Abstract

In most of America, when a child is born to a married couple, the husband is presumed to be the father of the child. In certain instances, that is a rebuttable presumption. However, while the United States Supreme Court has held numerous times that one of the oldest, most fundamental liberty interest rights is that of a parent’s interest in the care, custody and control of his child, this fundamental right is being denied to putative fathers across America in the name of state policy and historical deference. In America, if biological parents of a child are not married to each other at the time of birth, and the birth mother wishes to give that child up for adoption, the father has an uphill battle should he wish to raise his child rather than agree to an adoption. Indeed, there is no guarantee that an objection to adoption proceedings by a putative father will guarantee the father custody of his child. Nor is there a guarantee that he would be successful in defeating the adoption proceeding.
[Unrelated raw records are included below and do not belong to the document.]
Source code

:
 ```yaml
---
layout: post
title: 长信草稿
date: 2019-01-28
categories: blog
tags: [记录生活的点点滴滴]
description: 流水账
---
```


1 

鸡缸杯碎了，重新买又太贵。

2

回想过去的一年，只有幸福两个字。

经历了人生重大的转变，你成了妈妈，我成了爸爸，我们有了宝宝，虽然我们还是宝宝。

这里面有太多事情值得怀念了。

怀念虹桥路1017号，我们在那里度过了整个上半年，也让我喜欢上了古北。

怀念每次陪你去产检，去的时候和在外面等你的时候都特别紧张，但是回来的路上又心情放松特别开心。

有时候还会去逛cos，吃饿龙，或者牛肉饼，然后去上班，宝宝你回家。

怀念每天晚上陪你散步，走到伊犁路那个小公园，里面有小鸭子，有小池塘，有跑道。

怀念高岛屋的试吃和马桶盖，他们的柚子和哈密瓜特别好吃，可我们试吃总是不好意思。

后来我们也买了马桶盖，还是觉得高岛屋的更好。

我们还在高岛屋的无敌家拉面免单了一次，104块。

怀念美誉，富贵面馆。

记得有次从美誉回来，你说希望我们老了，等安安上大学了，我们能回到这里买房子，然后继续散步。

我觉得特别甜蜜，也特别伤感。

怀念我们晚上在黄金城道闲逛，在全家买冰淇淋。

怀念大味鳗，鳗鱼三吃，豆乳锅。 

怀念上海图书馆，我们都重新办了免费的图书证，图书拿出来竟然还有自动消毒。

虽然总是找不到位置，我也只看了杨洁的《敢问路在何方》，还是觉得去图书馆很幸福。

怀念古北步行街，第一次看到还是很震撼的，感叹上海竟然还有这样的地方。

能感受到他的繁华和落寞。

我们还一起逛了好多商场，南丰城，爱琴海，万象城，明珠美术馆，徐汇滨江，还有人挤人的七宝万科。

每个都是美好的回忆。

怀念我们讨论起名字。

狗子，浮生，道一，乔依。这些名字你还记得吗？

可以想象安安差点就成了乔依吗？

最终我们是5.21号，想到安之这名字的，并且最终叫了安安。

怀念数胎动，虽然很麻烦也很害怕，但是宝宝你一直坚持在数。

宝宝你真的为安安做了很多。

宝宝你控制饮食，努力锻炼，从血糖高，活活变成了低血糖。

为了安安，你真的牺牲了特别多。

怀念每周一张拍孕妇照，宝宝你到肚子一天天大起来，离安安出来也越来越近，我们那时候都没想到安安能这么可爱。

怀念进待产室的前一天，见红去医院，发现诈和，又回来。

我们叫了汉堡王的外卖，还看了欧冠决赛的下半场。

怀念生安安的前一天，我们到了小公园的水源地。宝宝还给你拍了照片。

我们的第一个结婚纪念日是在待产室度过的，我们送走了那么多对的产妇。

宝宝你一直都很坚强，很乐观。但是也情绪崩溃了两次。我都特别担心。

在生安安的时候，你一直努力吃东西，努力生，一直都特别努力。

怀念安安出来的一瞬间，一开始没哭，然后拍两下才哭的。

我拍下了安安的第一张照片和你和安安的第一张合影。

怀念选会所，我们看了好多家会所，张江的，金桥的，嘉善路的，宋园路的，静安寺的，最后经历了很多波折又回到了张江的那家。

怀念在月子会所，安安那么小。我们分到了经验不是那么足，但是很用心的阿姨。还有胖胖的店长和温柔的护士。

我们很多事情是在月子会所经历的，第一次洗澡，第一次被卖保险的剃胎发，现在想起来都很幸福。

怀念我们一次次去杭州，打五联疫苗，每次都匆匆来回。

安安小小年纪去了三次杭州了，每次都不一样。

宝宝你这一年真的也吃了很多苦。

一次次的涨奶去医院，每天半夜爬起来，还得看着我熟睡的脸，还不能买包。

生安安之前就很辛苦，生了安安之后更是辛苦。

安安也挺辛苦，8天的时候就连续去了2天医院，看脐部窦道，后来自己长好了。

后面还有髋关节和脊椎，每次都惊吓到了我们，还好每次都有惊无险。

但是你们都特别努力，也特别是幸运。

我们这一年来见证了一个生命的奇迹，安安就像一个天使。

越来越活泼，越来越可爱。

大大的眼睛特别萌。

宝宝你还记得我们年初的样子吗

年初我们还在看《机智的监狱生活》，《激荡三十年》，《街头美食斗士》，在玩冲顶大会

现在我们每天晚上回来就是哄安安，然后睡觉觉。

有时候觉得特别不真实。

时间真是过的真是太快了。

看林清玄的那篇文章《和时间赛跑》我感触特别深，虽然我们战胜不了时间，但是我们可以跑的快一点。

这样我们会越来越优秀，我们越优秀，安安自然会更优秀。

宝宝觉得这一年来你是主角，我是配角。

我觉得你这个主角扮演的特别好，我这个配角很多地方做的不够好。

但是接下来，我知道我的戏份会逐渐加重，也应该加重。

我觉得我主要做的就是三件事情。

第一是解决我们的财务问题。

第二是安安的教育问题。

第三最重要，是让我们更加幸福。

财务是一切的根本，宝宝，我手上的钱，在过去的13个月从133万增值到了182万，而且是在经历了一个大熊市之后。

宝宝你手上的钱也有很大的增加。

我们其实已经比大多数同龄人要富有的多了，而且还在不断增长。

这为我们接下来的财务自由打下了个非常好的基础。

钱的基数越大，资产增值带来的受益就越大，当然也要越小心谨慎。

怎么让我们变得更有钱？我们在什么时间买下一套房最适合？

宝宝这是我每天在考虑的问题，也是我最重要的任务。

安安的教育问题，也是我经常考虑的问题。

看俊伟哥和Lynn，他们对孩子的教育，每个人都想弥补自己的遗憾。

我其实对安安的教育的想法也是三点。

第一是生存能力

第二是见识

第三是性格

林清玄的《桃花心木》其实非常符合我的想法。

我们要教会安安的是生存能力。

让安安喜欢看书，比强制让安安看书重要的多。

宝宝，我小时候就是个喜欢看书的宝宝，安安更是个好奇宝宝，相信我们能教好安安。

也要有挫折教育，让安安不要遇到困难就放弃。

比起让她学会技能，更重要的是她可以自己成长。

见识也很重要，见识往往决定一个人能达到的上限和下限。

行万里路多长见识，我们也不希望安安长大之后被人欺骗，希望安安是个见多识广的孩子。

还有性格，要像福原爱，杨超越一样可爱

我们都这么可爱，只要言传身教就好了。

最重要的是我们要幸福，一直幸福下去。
This paper will explore issues facing putative fathers and the seemingly systematic denial of their parental rights, including the systems currently in place such as registration on Putative Father Registries and in some states, petitioning courts for adjudication simply to be recognized as a father in order to have standing to oppose adoption proceedings and whether the system as it exists today is in the best interest of the parties involved, or whether the procedural hoops and legal wrangling that putative fathers must engage in, that ultimately result in the blatant denial of constitutionally protected rights of fathers. Indeed, some would argue that Putative Father Registries do not protect an unmarried father’s right to be a father, but rather, serve as a tool to expedite the termination of his parental rights in order to expedite the adoption process.